Fragestellungen, die Gesellschaft als kulturelles Phänomen ausdeuten, werden zunehmend mit Ressourcen ausgestattet. Der Konstanzer Exzellenzcluster ist selbst ein gutes Beispiel dafür, dass der Bezug auf Kultur mittlerweile als hoch institutionalisierte und legitimierte Form der Gesellschaftsanalyse gelten kann. Vor diesem Hintergrund soll im Rahmen des vorgeschlagenen Schwerpunktthemas selbstreflexiv die Konjunktur des Kulturellen diskutiert werden.

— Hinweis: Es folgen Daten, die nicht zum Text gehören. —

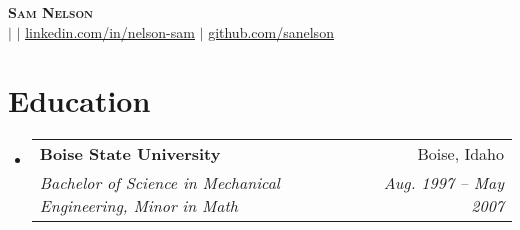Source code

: \documentclass[letterpaper,10pt]{article}
\makeatletter
\newcommand{\resumeSubheading}[4]{
  \vspace{-2pt}\item
    \begin{tabular*}{0.97\textwidth}[t]{l@{\extracolsep{\fill}}r}
      \textbf{#1} & #2 \\
      \textit{\small#3} & \textit{\small #4} \\
    \end{tabular*}\vspace{-7pt}
}
\newcommand{\resumeSubHeadingListStart}{\begin{itemize}[leftmargin=0.15in, label={}]}
\newcommand{\resumeSubHeadingListEnd}{\end{itemize}}
\makeatother
\begin{document}

\begin{center}
    \textbf{\Huge \scshape Sam Nelson} \\ \vspace{1pt}
    \small \MYPHONE \vspace{1pt} $|$ \href{mailto:\MYEMAIL}{\uline{\MYEMAIL}} $|$ 
    \href{https://linkedin.com/in/nelson-sam}{\uline{linkedin.com/in/nelson-sam}} $|$
    \href{https://github.com/sanelson}{\uline{github.com/sanelson}}
\end{center}


\section{Education}
  \resumeSubHeadingListStart
    \resumeSubheading
      {Boise State University}{Boise, Idaho}
      {Bachelor of Science in Mechanical Engineering, Minor in Math}{Aug. 1997 -- May 2007}
  \resumeSubHeadingListEnd



%

\end{document}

Seit dem viel beschworenen cultural turn in den Geistes- und Sozialwissenschaften haben sich kulturalistische Deutungsmuster in einer Art und Weise etabliert, dass sie mittlerweile nicht nur vielfach Diskurshoheit innehaben, sondern darüber hinaus auch in solchen Untersuchungsfeldern Anwendung finden, in denen sie bisher keine oder nur eine marginale Rolle gespielt haben, wie etwa in Bezug auf Fragen wirtschaftlicher Integration und Entwicklung auf der Ebene von Unternehmen („Unternehmenskultur“ bzw. „-identität“), von Branchen („Risikokultur“) oder von ganzen Volkswirtschaften („asiatische Werte“, nationale „Anlegerkulturen“) über die kulturalistische Deutung von internationalen Konflikten, Migrationsphänemonen und transnationalem Terrorismus (Stichwort: „clash of civilizations“) bis hin zur Deutung der „Kulturspezifika“ von Tiergesellschaften.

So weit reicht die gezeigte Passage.